[Exercise] Print all the data below exactly, without images.

Dataset entries
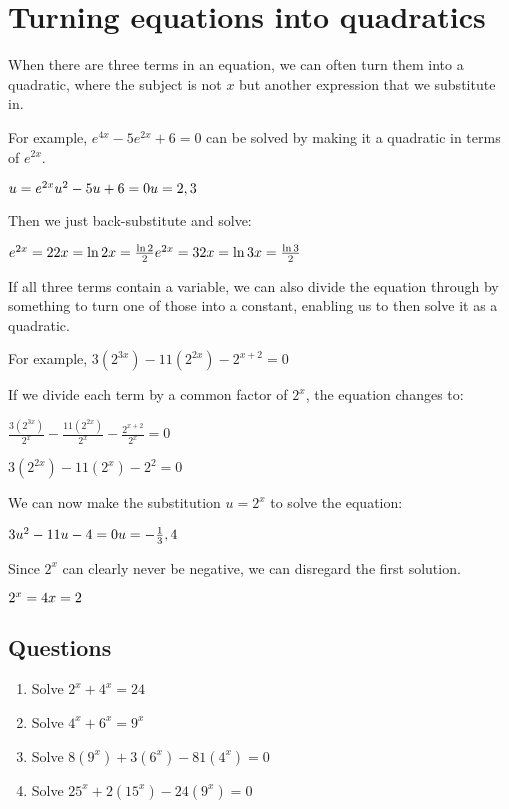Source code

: \documentclass[../main.tex]{subfiles}
\begin{document}
\section{Turning equations into quadratics}
When there are three terms in an equation, we can often turn them into a quadratic, where the subject is not \(x\) but another expression that we substitute in.

For example, \(e^{4x}-5e^{2x}+6=0\) can be solved by making it a quadratic in terms of \(e^{2x}\).

\(u=e^{2x}\\
u^2-5u+6=0\\
u=2, 3\)

Then we just back-substitute and solve:

\(
e^{2x}=2     \\      
2x=\ln{2}      \\ 
x=\frac{\ln{2}}{2}\\     
e^{2x}=3\\
2x=\ln{3}\\
x=\frac{\ln{3}}{2}
\)

If all three terms contain a variable, we can also divide the equation through by something to turn one of those into a constant, enabling us to then solve it as a quadratic.

For example, \(3(2^{3x})-11(2^{2x})-2^{x+2}=0\)

If we divide each term by a common factor of \(2^x\), the equation changes to:

\(\frac{3(2^{3x})}{2^x}-\frac{11(2^{2x})}{2^x}-\frac{2^{x+2}}{2^x}=0\)

\(3(2^{2x})-11(2^x)-2^2=0\)

We can now make the substitution \(u=2^x\) to solve the equation:

\(3u^2-11u-4=0\\
u=-\frac{1}{3}, 4\)

Since \(2^x\) can clearly never be negative, we can disregard the first solution.

\(2^x=4\\
x=2\)\\

\pagebreak

\subsection*{Questions}
\label{quadratics}
\begin{enumerate}
    \item Solve \(2^x+4^x=24\)
    
    \item Solve \(4^x+6^x=9^x\)
    
    \item Solve \(8(9^x)+3(6^x)-81(4^x)=0\)
    
    \item Solve \(25^x+2(15^x)-24(9^x)=0\)
\end{enumerate}
\end{document}
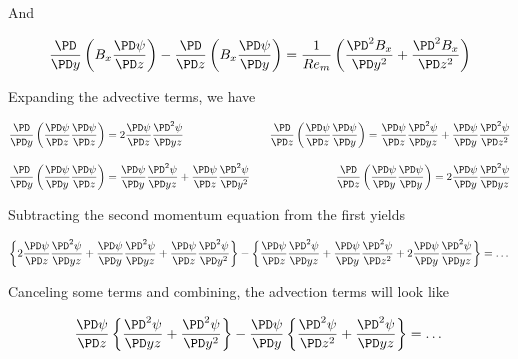 \documentclass[11pt]{article}
\begin{document}
And

\begin{equation}
	\frac{\PD}{\PD y} \left( B_x \frac{\PD \psi}{\PD z} \right)
	- \frac{\PD}{\PD z} \left( B_x \frac{\PD \psi}{\PD y} \right)
	=
	\frac{1}{Re_m}
	\left(
	\frac{\PD^2 B_x}{\PD y^2}
	+ \frac{\PD^2 B_x}{\PD z^2}
	\right)
\end{equation}

Expanding the advective terms, we have

\begin{equation}
	\frac{\PD}{\PD y}
	\left(
	\frac{\PD \psi}{\PD z}
	\frac{\PD \psi}{\PD z}
	\right)
	=
	2
	\frac{\PD \psi }{\PD z}
	\frac{\PD^2 \psi}{\PD yz}
	\qquad \qquad
	\qquad \qquad
	\frac{\PD}{\PD z}
	\left(
	\frac{\PD \psi}{\PD z}
	\frac{\PD \psi}{\PD y}
	\right)
	=
	\frac{\PD \psi}{\PD z}
	\frac{\PD^2 \psi}{\PD yz} +
	\frac{\PD \psi}{\PD y}
	\frac{\PD^2 \psi}{\PD z^2}
\end{equation}

\begin{equation}
	\frac{\PD}{\PD y}
	\left(
	\frac{\PD \psi}{\PD y}
	\frac{\PD \psi}{\PD z}
	\right)
	=
	\frac{\PD \psi}{\PD y}
	\frac{\PD^2 \psi}{\PD yz} +
	\frac{\PD \psi}{\PD z}
	\frac{\PD^2 \psi}{\PD y^2}
	\qquad \qquad
	\qquad \qquad
	\frac{\PD}{\PD z}
	\left(
	\frac{\PD \psi}{\PD y}
	\frac{\PD \psi}{\PD y}
	\right)
	=
	2
	\frac{\PD \psi }{\PD y}
	\frac{\PD^2 \psi}{\PD yz}
\end{equation}

Subtracting the second momentum equation from the first yields

\begin{equation}
	\left\{
	2
	\frac{\PD \psi }{\PD z}
	\frac{\PD^2 \psi}{\PD yz}
	+
	\frac{\PD \psi}{\PD y}
	\frac{\PD^2 \psi}{\PD yz} +
	\frac{\PD \psi}{\PD z}
	\frac{\PD^2 \psi}{\PD y^2}
	\right\}
	-
	\left\{
	\frac{\PD \psi}{\PD z}
	\frac{\PD^2 \psi}{\PD yz} +
	\frac{\PD \psi}{\PD y}
	\frac{\PD^2 \psi}{\PD z^2}
	+
	2
	\frac{\PD \psi }{\PD y}
	\frac{\PD^2 \psi}{\PD yz}
	\right\}
	=
	\dots
\end{equation}

Canceling some terms and combining, the advection terms will look like


\begin{equation}
	\frac{\PD \psi }{\PD z}
	\left\{
	\frac{\PD^2 \psi}{\PD yz}
	+
	\frac{\PD^2 \psi}{\PD y^2}
	\right\}
	-
	\frac{\PD \psi}{\PD y}
	\left\{
	\frac{\PD^2 \psi}{\PD z^2}
	+
	\frac{\PD^2 \psi}{\PD yz}
	\right\}
	=
	\dots
\end{equation}
\end{document}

[Answer to this exercise]
Source code

: \documentclass[../main.tex]{subfiles}
\begin{document}
\section{Turning equations into quadratics}
When there are three terms in an equation, we can often turn them into a quadratic, where the subject is not \(x\) but another expression that we substitute in.

For example, \(e^{4x}-5e^{2x}+6=0\) can be solved by making it a quadratic in terms of \(e^{2x}\).

\(u=e^{2x}\\
u^2-5u+6=0\\
u=2, 3\)

Then we just back-substitute and solve:

\(
e^{2x}=2     \\      
2x=\ln{2}      \\ 
x=\frac{\ln{2}}{2}\\     
e^{2x}=3\\
2x=\ln{3}\\
x=\frac{\ln{3}}{2}
\)

If all three terms contain a variable, we can also divide the equation through by something to turn one of those into a constant, enabling us to then solve it as a quadratic.

For example, \(3(2^{3x})-11(2^{2x})-2^{x+2}=0\)

If we divide each term by a common factor of \(2^x\), the equation changes to:

\(\frac{3(2^{3x})}{2^x}-\frac{11(2^{2x})}{2^x}-\frac{2^{x+2}}{2^x}=0\)

\(3(2^{2x})-11(2^x)-2^2=0\)

We can now make the substitution \(u=2^x\) to solve the equation:

\(3u^2-11u-4=0\\
u=-\frac{1}{3}, 4\)

Since \(2^x\) can clearly never be negative, we can disregard the first solution.

\(2^x=4\\
x=2\)\\

\pagebreak

\subsection*{Questions}
\label{quadratics}
\begin{enumerate}
    \item Solve \(2^x+4^x=24\)
    
    \item Solve \(4^x+6^x=9^x\)
    
    \item Solve \(8(9^x)+3(6^x)-81(4^x)=0\)
    
    \item Solve \(25^x+2(15^x)-24(9^x)=0\)
\end{enumerate}
\end{document}
 \documentclass[11pt]{article}
\begin{document}
And

\begin{equation}
	\frac{\PD}{\PD y} \left( B_x \frac{\PD \psi}{\PD z} \right)
	- \frac{\PD}{\PD z} \left( B_x \frac{\PD \psi}{\PD y} \right)
	=
	\frac{1}{Re_m}
	\left(
	\frac{\PD^2 B_x}{\PD y^2}
	+ \frac{\PD^2 B_x}{\PD z^2}
	\right)
\end{equation}

Expanding the advective terms, we have

\begin{equation}
	\frac{\PD}{\PD y}
	\left(
	\frac{\PD \psi}{\PD z}
	\frac{\PD \psi}{\PD z}
	\right)
	=
	2
	\frac{\PD \psi }{\PD z}
	\frac{\PD^2 \psi}{\PD yz}
	\qquad \qquad
	\qquad \qquad
	\frac{\PD}{\PD z}
	\left(
	\frac{\PD \psi}{\PD z}
	\frac{\PD \psi}{\PD y}
	\right)
	=
	\frac{\PD \psi}{\PD z}
	\frac{\PD^2 \psi}{\PD yz} +
	\frac{\PD \psi}{\PD y}
	\frac{\PD^2 \psi}{\PD z^2}
\end{equation}

\begin{equation}
	\frac{\PD}{\PD y}
	\left(
	\frac{\PD \psi}{\PD y}
	\frac{\PD \psi}{\PD z}
	\right)
	=
	\frac{\PD \psi}{\PD y}
	\frac{\PD^2 \psi}{\PD yz} +
	\frac{\PD \psi}{\PD z}
	\frac{\PD^2 \psi}{\PD y^2}
	\qquad \qquad
	\qquad \qquad
	\frac{\PD}{\PD z}
	\left(
	\frac{\PD \psi}{\PD y}
	\frac{\PD \psi}{\PD y}
	\right)
	=
	2
	\frac{\PD \psi }{\PD y}
	\frac{\PD^2 \psi}{\PD yz}
\end{equation}

Subtracting the second momentum equation from the first yields

\begin{equation}
	\left\{
	2
	\frac{\PD \psi }{\PD z}
	\frac{\PD^2 \psi}{\PD yz}
	+
	\frac{\PD \psi}{\PD y}
	\frac{\PD^2 \psi}{\PD yz} +
	\frac{\PD \psi}{\PD z}
	\frac{\PD^2 \psi}{\PD y^2}
	\right\}
	-
	\left\{
	\frac{\PD \psi}{\PD z}
	\frac{\PD^2 \psi}{\PD yz} +
	\frac{\PD \psi}{\PD y}
	\frac{\PD^2 \psi}{\PD z^2}
	+
	2
	\frac{\PD \psi }{\PD y}
	\frac{\PD^2 \psi}{\PD yz}
	\right\}
	=
	\dots
\end{equation}

Canceling some terms and combining, the advection terms will look like


\begin{equation}
	\frac{\PD \psi }{\PD z}
	\left\{
	\frac{\PD^2 \psi}{\PD yz}
	+
	\frac{\PD^2 \psi}{\PD y^2}
	\right\}
	-
	\frac{\PD \psi}{\PD y}
	\left\{
	\frac{\PD^2 \psi}{\PD z^2}
	+
	\frac{\PD^2 \psi}{\PD yz}
	\right\}
	=
	\dots
\end{equation}
\end{document}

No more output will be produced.